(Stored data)
------------------------------------

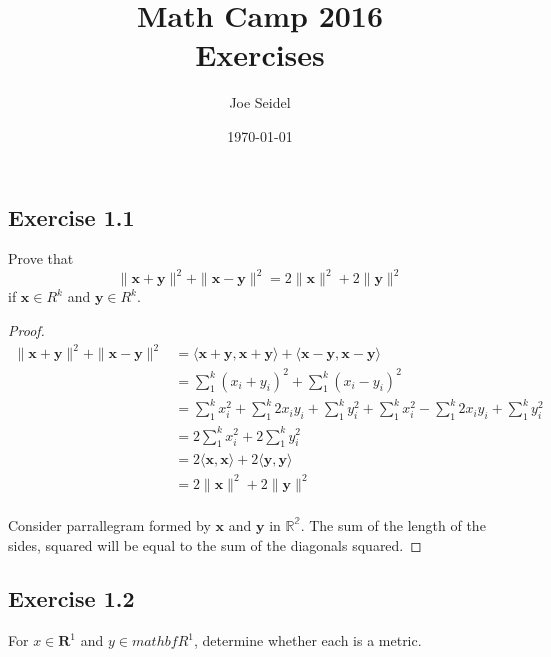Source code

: \documentclass{tufte-book}
\title{Math Camp 2016\\Exercises }
\author{Joe Seidel}
\date{\today}
\newcommand{\vct}{\mathbf}
\newcommand{\dprod}[2]{\langle \vct{#1}, \vct{#2} \rangle}
\theoremstyle{mytheoremstyle}
\theoremstyle{mylemstyle}
\theoremstyle{mydefstyle}
\begin{document}
\maketitle
{}
\newpage
{}

\subsection{Exercise 1.1}
Prove that
\[ \| \vct{x} +\vct{y} \|^2 + \|\vct{x}-\vct{y}\|^2 = 2\|\vct{x}\|^2 + 2\|\vct{y}\|^2 \]
if $\vct{x} \in R^k$ and $\vct{y} \in R^k$.

\begin{proof}\marginnote{\it{norm}: $\|x\| = (\dprod{x}{x})^{\frac{1}{2}}$}
\begin{align*}
\| \vct{x} +\vct{y} \|^2 + \|\vct{x}-\vct{y}\|^2 &=  \dprod{x+y}{x+y} + \dprod{x-y}{x-y} \\
&= \sum_1^k(x_i+y_i)^2 + \sum_1^k(x_i - y_i)^2\\
&= \sum_1^k x_i^2 + \sum_1^k 2x_iy_i + \sum_1^k y_i^2 + \sum_1^k x_i^2 - \sum_1^k 2x_iy_i + \sum_1^k y_i^2 \\
&=  2\sum_1^k x_i^2 + 2\sum_1^k y_i^2\\
&= 2\dprod{x}{x} + 2\dprod{y}{y}\\
&= 2\|\vct{x}\|^2 + 2\|\vct{y}\|^2\\
\end{align*}

Consider parrallegram formed by $\vct{x}$ and $\vct{y}$ in $\mathbb{R^2}$. The sum of the length of the sides, squared will be equal to the sum of the diagonals squared.

\end{proof}

\subsection{Exercise 1.2}
For $x \in \mathbf{R}^1$ and $y \in mathbf{R}^1$, determine whether each is a metric.
\end{document}
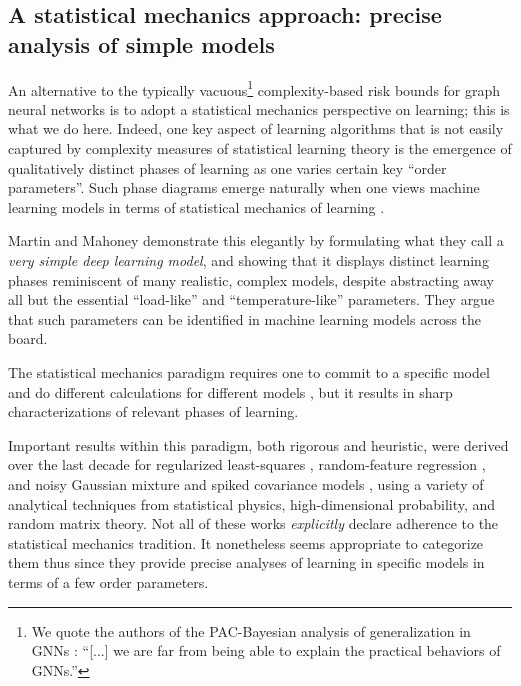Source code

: \documentclass[9pt,twocolumn]{pnas-new}
\newcommand{\idd}[1]{{#1}}
\begin{document}
\subsection*{A statistical mechanics approach: precise analysis of simple models}

\idd{
An alternative to the typically vacuous\footnote{We quote the authors of the PAC-Bayesian analysis of generalization in GNNs \cite{liao2021a}: ``[...] we are far from being able to explain the practical behaviors of GNNs.''} complexity-based risk bounds for graph neural networks \cite{garg2020generalization,liao2021a,esser2021learning} is to adopt a statistical mechanics perspective on learning; this is what we do here. Indeed, one key aspect of learning algorithms that is not easily captured by complexity measures of statistical learning theory is the emergence of qualitatively distinct phases of learning as one varies certain key ``order parameters''. Such phase diagrams emerge naturally when one views machine learning models in terms of statistical mechanics of learning \cite{yang2021taxonomizing,martin2017rethinking}. 

Martin and Mahoney \cite{martin2017rethinking} demonstrate this elegantly by formulating what they call a \emph{very simple deep learning model}, and showing that it displays distinct learning phases reminiscent of many realistic, complex models, despite abstracting away all but the essential ``load-like'' and ``temperature-like'' parameters. They argue that such parameters can be identified in machine learning models across the board.

The statistical mechanics paradigm requires one to commit to a specific model and do different calculations for different models \cite{watkin1993statistical}, but it results in sharp characterizations of relevant phases of learning. 

Important results within this paradigm, both rigorous and heuristic, were derived over the last decade for regularized least-squares \cite{oymak2013squared, thrampoulidis2018precise,boyd2011distributed}, random-feature regression \cite{belkin2020two,liao2020random, hu2022universality, mei2022generalization}, and noisy Gaussian mixture and spiked covariance models \cite{el2018detection, macris2020all, mignacco2020role}, using a variety of analytical techniques from statistical physics, high-dimensional probability, and random matrix theory. Not all of these works \emph{explicitly} declare adherence to the statistical mechanics tradition. It nonetheless seems appropriate to categorize them thus since they provide precise analyses of learning in specific models in terms of a few order parameters.}
\end{document}

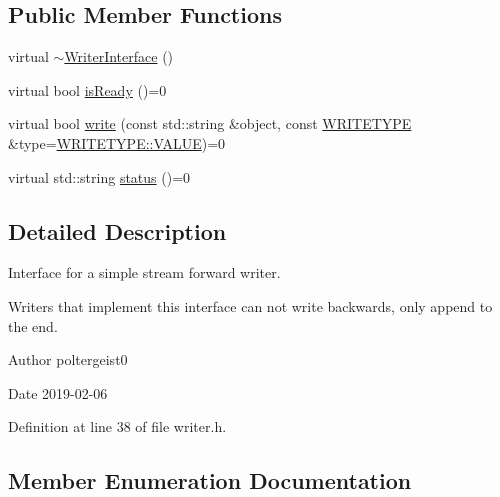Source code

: \subsection*{Public Member Functions}
\begin{DoxyCompactItemize}
\item 
virtual \hyperlink{classWriterInterface_a4d53c1a520fca583d94ead3d656d5fc3}{$\sim$\+Writer\+Interface} ()
\item 
virtual bool \hyperlink{classWriterInterface_ada0c58dbea3bc216a1a687b070f2a924}{is\+Ready} ()=0
\item 
virtual bool \hyperlink{classWriterInterface_a2f756ac0b3299f4dbadececad4055424}{write} (const std\+::string \&object, const \hyperlink{classWriterInterface_af35706b761b016972144a9333637d93d}{W\+R\+I\+T\+E\+T\+Y\+PE} \&type=\hyperlink{classWriterInterface_af35706b761b016972144a9333637d93daecc2e9c313faddb07e7da223c1dc5c3f}{W\+R\+I\+T\+E\+T\+Y\+P\+E\+::\+V\+A\+L\+UE})=0
\item 
virtual std\+::string \hyperlink{classWriterInterface_a8865a526bb8c67ff4c96f25fc8217c81}{status} ()=0
\end{DoxyCompactItemize}


\subsection{Detailed Description}
Interface for a simple stream forward writer. 

Writers that implement this interface can not write backwards, only append to the end.

\begin{DoxyAuthor}{Author}
poltergeist0
\end{DoxyAuthor}
\begin{DoxyDate}{Date}
2019-\/02-\/06 
\end{DoxyDate}


Definition at line 38 of file writer.\+h.



\subsection{Member Enumeration Documentation}
\mbox{\label{classWriterInterface_af35706b761b016972144a9333637d93d}} 
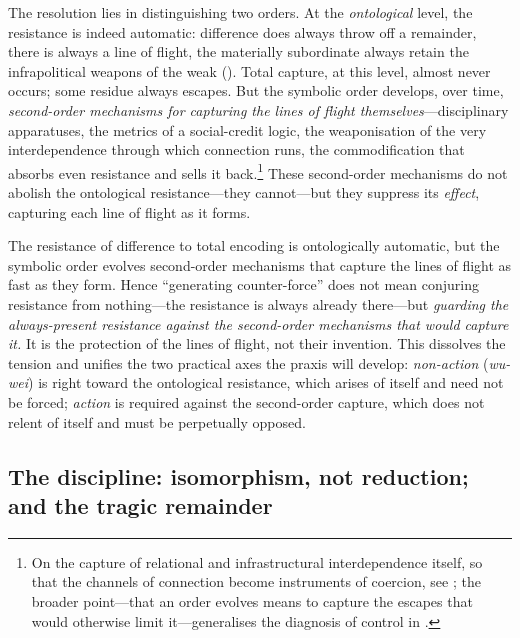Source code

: The resolution lies in distinguishing two orders. At the \emph{ontological} level, the resistance is indeed automatic: difference does always throw off a remainder, there is always a line of flight, the materially subordinate always retain the infrapolitical weapons of the weak (). Total capture, at this level, almost never occurs; some residue always escapes. But the symbolic order develops, over time, \emph{second-order mechanisms for capturing the lines of flight themselves}---disciplinary apparatuses, the metrics of a social-credit logic, the weaponisation of the very interdependence through which connection runs, the commodification that absorbs even resistance and sells it back.\footnote{On the capture of relational and infrastructural interdependence itself, so that the channels of connection become instruments of coercion, see \textcite{farrell2019}; the broader point---that an order evolves means to capture the escapes that would otherwise limit it---generalises the diagnosis of control in \textcite{deleuze1987}.} These second-order mechanisms do not abolish the ontological resistance---they cannot---but they suppress its \emph{effect}, capturing each line of flight as it forms.

\begin{claim}
The resistance of difference to total encoding is ontologically automatic, but the symbolic order evolves second-order mechanisms that capture the lines of flight as fast as they form. Hence ``generating counter-force'' does not mean conjuring resistance from nothing---the resistance is always already there---but \emph{guarding the always-present resistance against the second-order mechanisms that would capture it.} It is the protection of the lines of flight, not their invention. This dissolves the tension and unifies the two practical axes the praxis will develop: \emph{non-action} (\emph{wu-wei}) is right toward the ontological resistance, which arises of itself and need not be forced; \emph{action} is required against the second-order capture, which does not relent of itself and must be perpetually opposed.
\end{claim}

\subsection{The discipline: isomorphism, not reduction; and the tragic remainder}
\label{p17:sub:balance-tragedy}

------------------------------------

- **Task item**: Scan the entries above and work out how many lines include the word "theoremstyle"; the reply is that number alone.

- **Answer box**: 3